Slashdot Mirror


How Much Java in the Linux World?

jg21 writes "Java is 'incredibly heavily used' in the Linux community, according to Sun's James Gosling, one of Java's co-creators. Gosling was debating Stanford's Lawrence Lessig, Apache co-founder Brian Behlendorf, IBM's Rod Smith, and others at JavaOne this week about the possible merits of open-sourcing Java vs the market's demand for continuing compatibility. But Behlendorf seemed not to agree. So who was right, how many Slashdotters are also Java users? Is "incredibly heavily used" an overstatement by Gosling, who after all helped create the language and therefore might be biased?"

1 of 601 comments (clear)

  1. Exactly - Java is not about the O/S by msobkow · · Score: 5, Interesting

    While I do cross-platform C/C++ development as well, when I need to make sure it's cross platform, I use Java.

    Portable, standardized language and interfaces are what gives Java it's power. The community process has provided a reasonable pace of new feature integration, and has abandoned a few implementations that weren't really "ready", much as an orphaned code fork would be.

    Open sourcing Java would be a mistake. Unless protected by a strong consortium of members (JCP) or by a strong backer who refuses to sell out to any one interest (M$ platform-specific extensions), Java would rapidly fragment into several code forks and become essentially useless.

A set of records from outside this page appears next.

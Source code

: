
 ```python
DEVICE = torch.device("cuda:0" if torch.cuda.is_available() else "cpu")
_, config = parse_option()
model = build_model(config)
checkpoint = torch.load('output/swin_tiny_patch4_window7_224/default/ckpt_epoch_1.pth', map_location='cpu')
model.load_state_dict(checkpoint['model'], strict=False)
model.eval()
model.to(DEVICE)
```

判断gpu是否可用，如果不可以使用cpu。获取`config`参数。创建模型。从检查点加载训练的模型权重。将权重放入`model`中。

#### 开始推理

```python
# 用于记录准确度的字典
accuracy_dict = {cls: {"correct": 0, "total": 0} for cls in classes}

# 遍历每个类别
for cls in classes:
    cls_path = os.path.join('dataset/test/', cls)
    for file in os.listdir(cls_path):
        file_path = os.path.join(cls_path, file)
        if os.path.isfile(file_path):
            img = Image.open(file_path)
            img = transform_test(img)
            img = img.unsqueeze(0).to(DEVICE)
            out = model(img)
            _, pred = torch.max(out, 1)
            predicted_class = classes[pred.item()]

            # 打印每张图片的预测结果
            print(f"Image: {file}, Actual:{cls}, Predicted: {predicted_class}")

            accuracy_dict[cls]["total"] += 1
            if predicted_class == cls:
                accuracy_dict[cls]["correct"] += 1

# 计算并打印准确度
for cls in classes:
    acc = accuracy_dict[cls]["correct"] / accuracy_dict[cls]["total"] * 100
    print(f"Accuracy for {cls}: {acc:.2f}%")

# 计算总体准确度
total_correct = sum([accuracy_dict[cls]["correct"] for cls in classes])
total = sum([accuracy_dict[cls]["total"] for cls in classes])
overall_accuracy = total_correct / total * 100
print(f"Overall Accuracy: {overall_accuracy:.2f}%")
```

    It may take time to get features in through the JCP, but it also ensures there are no hastily implemented hacks making their way into the system. Quite frankly, the vast majority of OSS projects which don't come from Linus, Apache, Mozilla, or IBM have proven to be an absolutely disgusting mess of poorly and un-documented code. Java's embedded documentation is an elegant solution to the problem of keeping API manuals and source in sync, but it seems most OSS developers still haven't evolved past the "what, you can't read code?" mentality of the teenage "l33t" programming snob.

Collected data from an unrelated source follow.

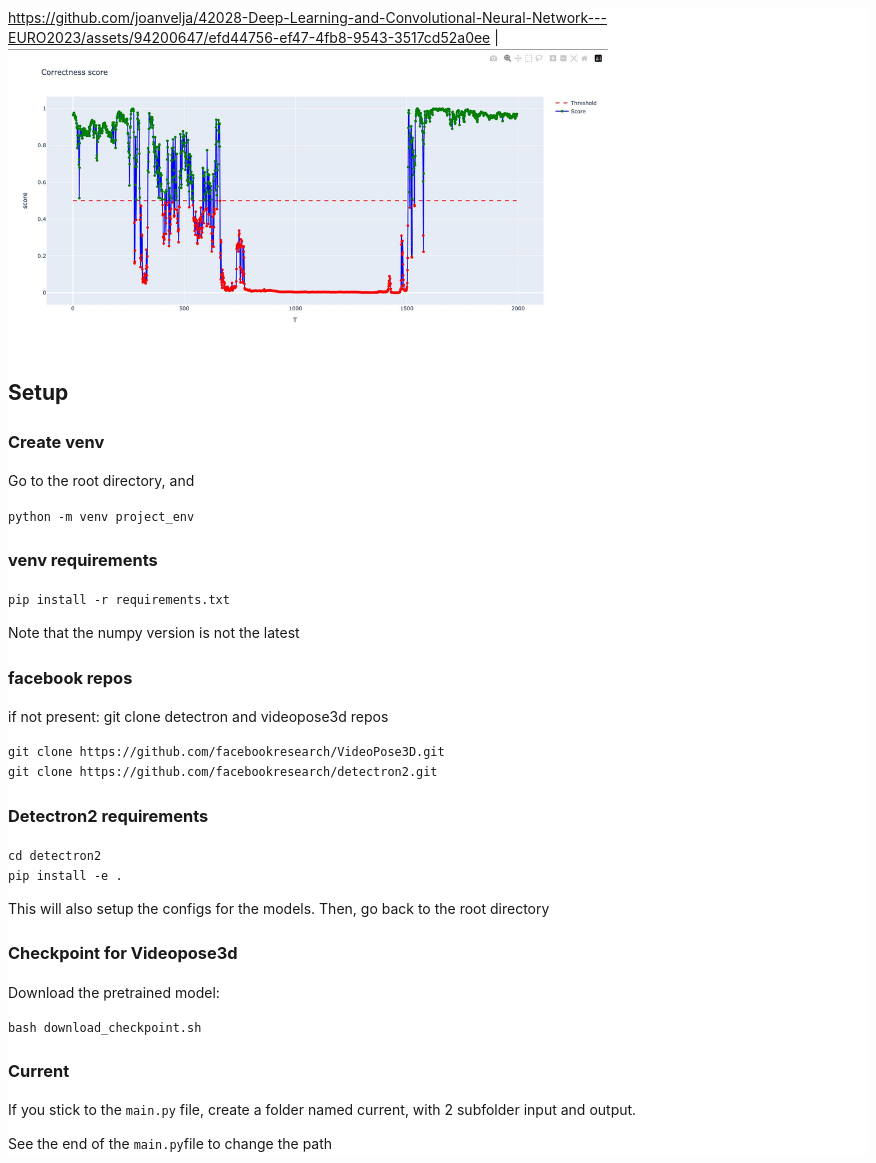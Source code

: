 https://github.com/joanvelja/42028-Deep-Learning-and-Convolutional-Neural-Network---EURO2023/assets/94200647/efd44756-ef47-4fb8-9543-3517cd52a0ee | <img src='Sitting_eval.jpeg' width=600/>



## Setup
### Create venv 
Go to the root directory, and 

    python -m venv project_env

### venv requirements

    pip install -r requirements.txt
Note that the numpy version is not the latest

### facebook repos
if not present: git clone detectron and videopose3d repos

    git clone https://github.com/facebookresearch/VideoPose3D.git
    git clone https://github.com/facebookresearch/detectron2.git

### Detectron2 requirements

    cd detectron2
    pip install -e .
   This will also setup the configs for the models.
   Then, go back to the root directory

###  Checkpoint for Videopose3d

Download the pretrained model:

    bash download_checkpoint.sh
### Current
If you stick to the `main.py` file, create a folder named current, with 2 subfolder input and output. 

See the end of the `main.py`file to change the path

    OSS means no sanity checks on feature creep, portability verification, documentation verification, regression testing, and all the other enterprise-project aspects of development that make it a useful technology. I've lost track of the number of times I've encountered platform-specific hacks in OSS code that weren't properly #ifdef-bracketed, or which just completely incompatible with other O/S implementations.

    In short, Java is critical because it is portable and managed. The fact that Linux is supported is important from a rollout standpoint, but the underlying OS is (and should remain) irrelevant.

    --
    I do not fail; I succeed at finding out what does not work.